林晚晴张了张嘴,却说不出话。父亲……连这一步都算到了吗?连自己的“善”都要作为棋子布置进去?

“但是谦叔,”苏博士忍不住问,“如果你成了桥梁,那‘牺牲’祭品怎么办?不是说需要三个吗?”

“牺牲不需要完整意识。”谦叔解释,“只需要‘牺牲’这个行为本身。当我自愿成为桥梁的那一刻,‘牺牲’就已经完成了。我的意识会分解成两部分:一部分作为桥梁的基石,另一部分……会与婉如的‘爱’、寒琛的‘守护’一起,去治愈那个伤口。”

他看向屏幕上的倒计时——还有五天二十三小时:

“现在,我们需要立刻开始。黑暗激活地球防御矩阵的行为,说明它已经处在极度矛盾中。拖得越久,它撕毁协议的可能性越大。”

“具体怎么做?”渡鸦问。

谦叔调出一份复杂的能量图谱:“我们需要在地脉节点开启一个‘意识传送门’,直接连接黑暗源头。三个祭品——婉如、寒琛、还有我——会通过传送门进入黑暗意识海洋。晚晴,你在外面用钥匙维持连接,同时用意识锚点保护我们三十分钟。”

“三十分钟后呢?”林晚晴声音发紧。

“三十分钟后,意识锚点会失效。如果那时治愈没有完成,或者桥梁没有建立……我们都会被困在那里。”谦叔平静地说,“所以,这是赌上一切的一战。”

会议室再次沉默。

然后,陆老爷子缓缓站起:“什么时候开始?”

“现在。”谦叔说,“每拖延一秒,黑暗的反悔概率就增加一分。”

长白山节点核心,地脉能量汇聚成漩涡。

林晚晴站在漩涡中心,双手高举钥匙。金银光芒从她掌心涌出,与蓝色的地脉能量交织,在空中构建出一个复杂的立体符文阵。符文旋转、组合,最终形成一扇椭圆形的光门——门内不是景象,是纯粹的虚无。

意识传送门,开启。

青铜镜悬浮在门左侧,镜面上沈婉如的影像清晰可见。她穿着那件淡青色旗袍,头发整齐,表情平静得像要去赴一场普通的约会。

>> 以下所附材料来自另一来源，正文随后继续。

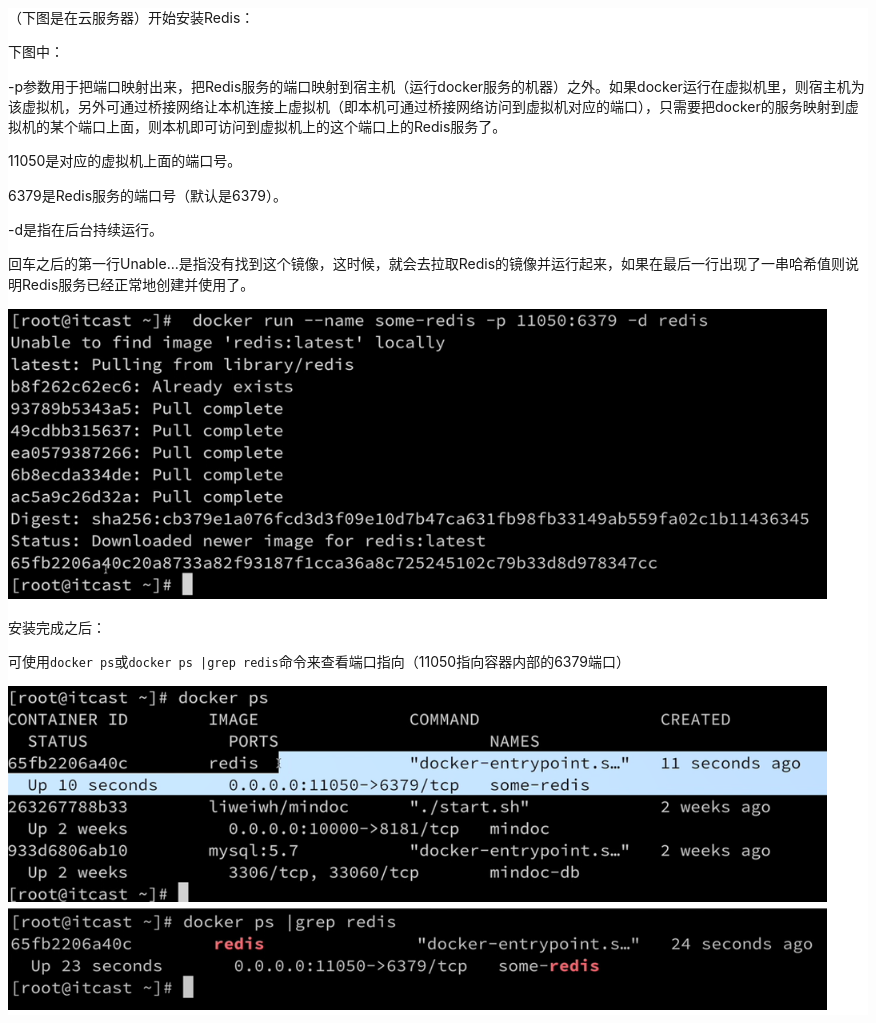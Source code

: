   （下图是在云服务器）开始安装Redis：

  下图中：

  -p参数用于把端口映射出来，把Redis服务的端口映射到宿主机（运行docker服务的机器）之外。如果docker运行在虚拟机里，则宿主机为该虚拟机，另外可通过桥接网络让本机连接上虚拟机（即本机可通过桥接网络访问到虚拟机对应的端口），只需要把docker的服务映射到虚拟机的某个端口上面，则本机即可访问到虚拟机上的这个端口上的Redis服务了。

  11050是对应的虚拟机上面的端口号。

  6379是Redis服务的端口号（默认是6379）。

  -d是指在后台持续运行。

  回车之后的第一行Unable...是指没有找到这个镜像，这时候，就会去拉取Redis的镜像并运行起来，如果在最后一行出现了一串哈希值则说明Redis服务已经正常地创建并使用了。

  <img src="README.assets/image-20220903180600206.png" alt="image-20220903180600206" style="zoom:80%;" />

  安装完成之后：

  可使用`docker ps`或`docker ps |grep redis`命令来查看端口指向（11050指向容器内部的6379端口）

  <img src="README.assets/image-20220903182944177.png" alt="image-20220903182944177" style="zoom:80%;" />

  <img src="README.assets/image-20220903183125306.png" alt="image-20220903183125306" style="zoom:80%;" />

银色方舱被移动到门右侧,舱门打开,陆寒琛的真身暴露在空气中——他的身体已经完全透明化,像一尊水晶雕塑,只有心脏位置的黑色球体在缓缓旋转。他的眼睛是睁开的,金色的瞳孔看着林晚晴,无声地说:等我回来。

谦叔站在门正前方。他的身体也开始变得透明,但不是能量化,是意识在“解构”——为了成为桥梁,他需要先分解自己的意识结构。

“开始吧。”他说。

林晚晴咬牙,将钥匙的能量注入传送门。门内的虚无开始波动,像水面泛起涟漪。涟漪深处,隐约能看到那个黑暗的、活着的意识海洋。

“记住流程。”谦叔最后叮嘱,“进入后,婉如的‘爱’会寻找伤口中的‘孩子’碎片;寒琛的‘守护’会保护她不被周围的疯狂侵蚀;而我会立刻开始构建桥梁结构。三十分钟,我们必须完成。”

他转向林晚晴:“女儿,如果我成功成了桥梁……我会失去所有记忆和人格,变成纯粹的‘缓冲机制’。到时候,不要试图唤醒我,那会破坏平衡。就当……我完成了使命,可以休息了。”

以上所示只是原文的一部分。